Now, as the U.S. pivots away from two decades of warfare against guerrillas and terrorists, the NSA is warning that America's weapons are vulnerable to attack. Technologically savvy adversaries could compromise weapons with computers—known to the NSA as National Security Systems—impairing the ability of U.S. forces to fight.

As a result, the Pentagon must harden National Security Systems against outside threats, particularly cyberattacks. And weapons systems don't just include hypersonic missiles or lasers. "In terms of weapons systems, we have computers on wings, at sea, and on land. We don't think of [weapons systems] that way, but none of them work without computers," Rob Joyce—head of the NSA's Cybersecurity Directorate—said during an industry event last week, according to a Breaking Defense report.

Russia and China, and to a lesser extent, North Korea and Iran, have trained cyber personnel whose sole mission in wartime (or even in peacetime) would be to gain entry into American computer and networking systems. Even a relatively minor, unsecured weapon could allow hackers access to a larger system.

Photo credit: Stocktrek Images - Getty Images
Photo credit: Stocktrek Images - Getty Images

Almost all American weapons, with the exception of small arms and crew-served weapons (like machine guns), include built-in computer systems. The computers add functionality, including fire control (correcting and adjusting aim against distant or fast-moving targets), navigation (receiving GPS signals), and communications (voice and data transmission). These computers often tie into large, sometimes globe-spanning networks to issue orders, collect data, report enemy sightings, and even coordinate attack or defense among geographically disparate forces.
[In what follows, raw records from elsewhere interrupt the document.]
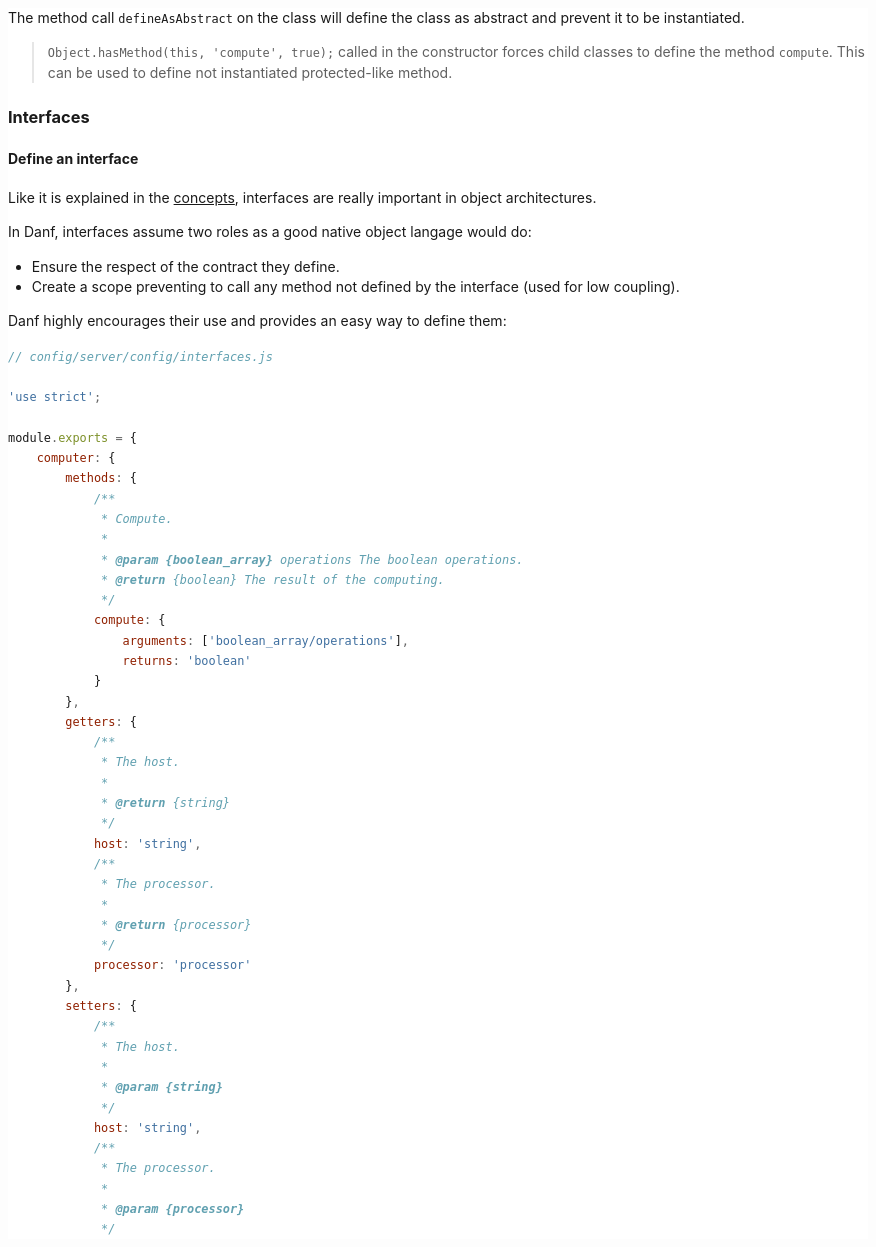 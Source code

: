 The method call `defineAsAbstract` on the class will define the class as abstract and prevent it to be instantiated.

> `Object.hasMethod(this, 'compute', true);` called in the constructor forces child classes to define the method `compute`.
> This can be used to define not instantiated protected-like method.

### Interfaces

#### Define an interface

Like it is explained in the [concepts](../concepts.md), interfaces are really important in object architectures.

In Danf, interfaces assume two roles as a good native object langage would do:
* Ensure the respect of the contract they define.
* Create a scope preventing to call any method not defined by the interface (used for low coupling).

Danf highly encourages their use and provides an easy way to define them:

```javascript
// config/server/config/interfaces.js

'use strict';

module.exports = {
    computer: {
        methods: {
            /**
             * Compute.
             *
             * @param {boolean_array} operations The boolean operations.
             * @return {boolean} The result of the computing.
             */
            compute: {
                arguments: ['boolean_array/operations'],
                returns: 'boolean'
            }
        },
        getters: {
            /**
             * The host.
             *
             * @return {string}
             */
            host: 'string',
            /**
             * The processor.
             *
             * @return {processor}
             */
            processor: 'processor'
        },
        setters: {
            /**
             * The host.
             *
             * @param {string}
             */
            host: 'string',
            /**
             * The processor.
             *
             * @param {processor}
             */
```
What might one of these cyberattacks look like? In the 2015 technothriller Ghost Fleet, the U.S. military simultaneously goes to war with Russia and China. The war includes a surprise attack on Hawaii, including an all-out hacking effort to disable America's most powerful weapons. Warships, F-35 fighters, and other systems are knocked out of the fight without firing a single shot—or having a shot fired at them.

In real life, the most concerning hacks could look similar: the Pentagon is most worried about attacks that would compromise weapons, causing the software that runs them to crash. That could sideline a fighter jet, or the radar that protects a carrier battle group, or cause a satellite to go offline. More subtle hacking activity could include penetrating communications networks, sabotaging databases (deleting spare engines for fighter jets from a spare-parts roster), and locking legitimate users out of crucial networks.

The NSA wants the military-industrial complex to take cyber vulnerabilities seriously. Unlike the kinetic battlefield—where aircraft and armored fighting vehicles spend most of their time out of contact with the enemy—the wireless nature of computer networks means that those same weapons will be under constant threat of enemy assault. That requires a different kind of armor, armor that could be just as important as the kind that stops bullets and shells.